- Records for this exercise:
((
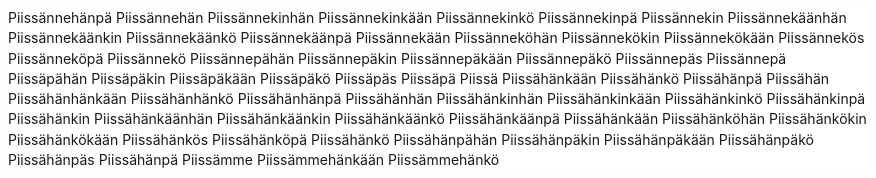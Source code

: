 Piissännehänpä
Piissännehän
Piissännekinhän
Piissännekinkään
Piissännekinkö
Piissännekinpä
Piissännekin
Piissännekäänhän
Piissännekäänkin
Piissännekäänkö
Piissännekäänpä
Piissännekään
Piissänneköhän
Piissännekökin
Piissännekökään
Piissännekös
Piissänneköpä
Piissännekö
Piissännepähän
Piissännepäkin
Piissännepäkään
Piissännepäkö
Piissännepäs
Piissännepä
Piissäpähän
Piissäpäkin
Piissäpäkään
Piissäpäkö
Piissäpäs
Piissäpä
Piissä
Piissähänkään
Piissähänkö
Piissähänpä
Piissähän
Piissähänhänkään
Piissähänhänkö
Piissähänhänpä
Piissähänhän
Piissähänkinhän
Piissähänkinkään
Piissähänkinkö
Piissähänkinpä
Piissähänkin
Piissähänkäänhän
Piissähänkäänkin
Piissähänkäänkö
Piissähänkäänpä
Piissähänkään
Piissähänköhän
Piissähänkökin
Piissähänkökään
Piissähänkös
Piissähänköpä
Piissähänkö
Piissähänpähän
Piissähänpäkin
Piissähänpäkään
Piissähänpäkö
Piissähänpäs
Piissähänpä
Piissämme
Piissämmehänkään
Piissämmehänkö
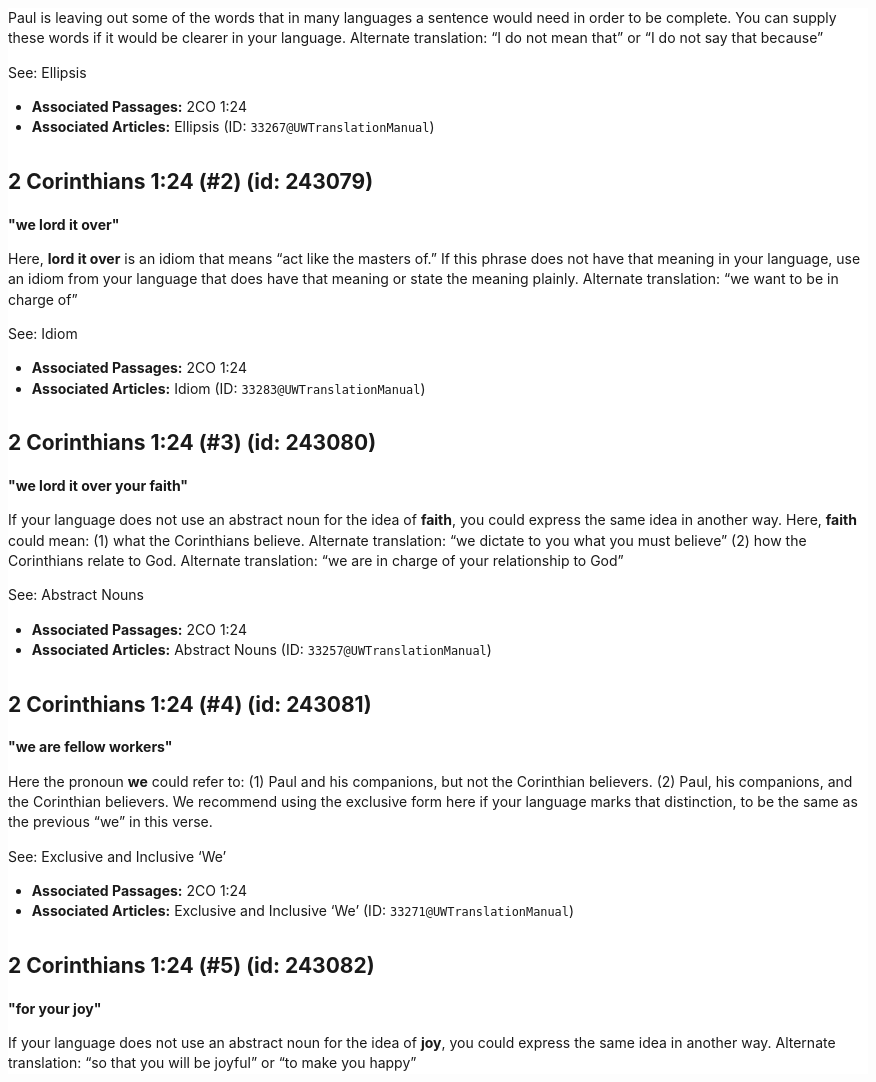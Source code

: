 Paul is leaving out some of the words that in many languages a sentence would need in order to be complete. You can supply these words if it would be clearer in your language. Alternate translation: “I do not mean that” or “I do not say that because”

See: Ellipsis

* **Associated Passages:** 2CO 1:24
* **Associated Articles:** Ellipsis (ID: `33267@UWTranslationManual`)

## 2 Corinthians 1:24 (#2) (id: 243079)

**"we lord it over"**

Here, **lord it over** is an idiom that means “act like the masters of.” If this phrase does not have that meaning in your language, use an idiom from your language that does have that meaning or state the meaning plainly. Alternate translation: “we want to be in charge of”

See: Idiom

* **Associated Passages:** 2CO 1:24
* **Associated Articles:** Idiom (ID: `33283@UWTranslationManual`)

## 2 Corinthians 1:24 (#3) (id: 243080)

**"we lord it over your faith"**

If your language does not use an abstract noun for the idea of **faith**, you could express the same idea in another way. Here, **faith** could mean: (1\) what the Corinthians believe. Alternate translation: “we dictate to you what you must believe” (2\) how the Corinthians relate to God. Alternate translation: “we are in charge of your relationship to God”

See: Abstract Nouns

* **Associated Passages:** 2CO 1:24
* **Associated Articles:** Abstract Nouns (ID: `33257@UWTranslationManual`)

## 2 Corinthians 1:24 (#4) (id: 243081)

**"we are fellow workers"**

Here the pronoun **we** could refer to: (1\) Paul and his companions, but not the Corinthian believers. (2\) Paul, his companions, and the Corinthian believers. We recommend using the exclusive form here if your language marks that distinction, to be the same as the previous “we” in this verse.

See: Exclusive and Inclusive ‘We’

* **Associated Passages:** 2CO 1:24
* **Associated Articles:** Exclusive and Inclusive ‘We’ (ID: `33271@UWTranslationManual`)

## 2 Corinthians 1:24 (#5) (id: 243082)

**"for your joy"**

If your language does not use an abstract noun for the idea of **joy**, you could express the same idea in another way. Alternate translation: “so that you will be joyful” or “to make you happy”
))
Return a copy of every line in the records that includes the string "UWTranslationManual".

- Expected answer:
* **Associated Articles:** Ellipsis (ID: `33267@UWTranslationManual`)
* **Associated Articles:** Idiom (ID: `33283@UWTranslationManual`)
* **Associated Articles:** Abstract Nouns (ID: `33257@UWTranslationManual`)
* **Associated Articles:** Exclusive and Inclusive ‘We’ (ID: `33271@UWTranslationManual`)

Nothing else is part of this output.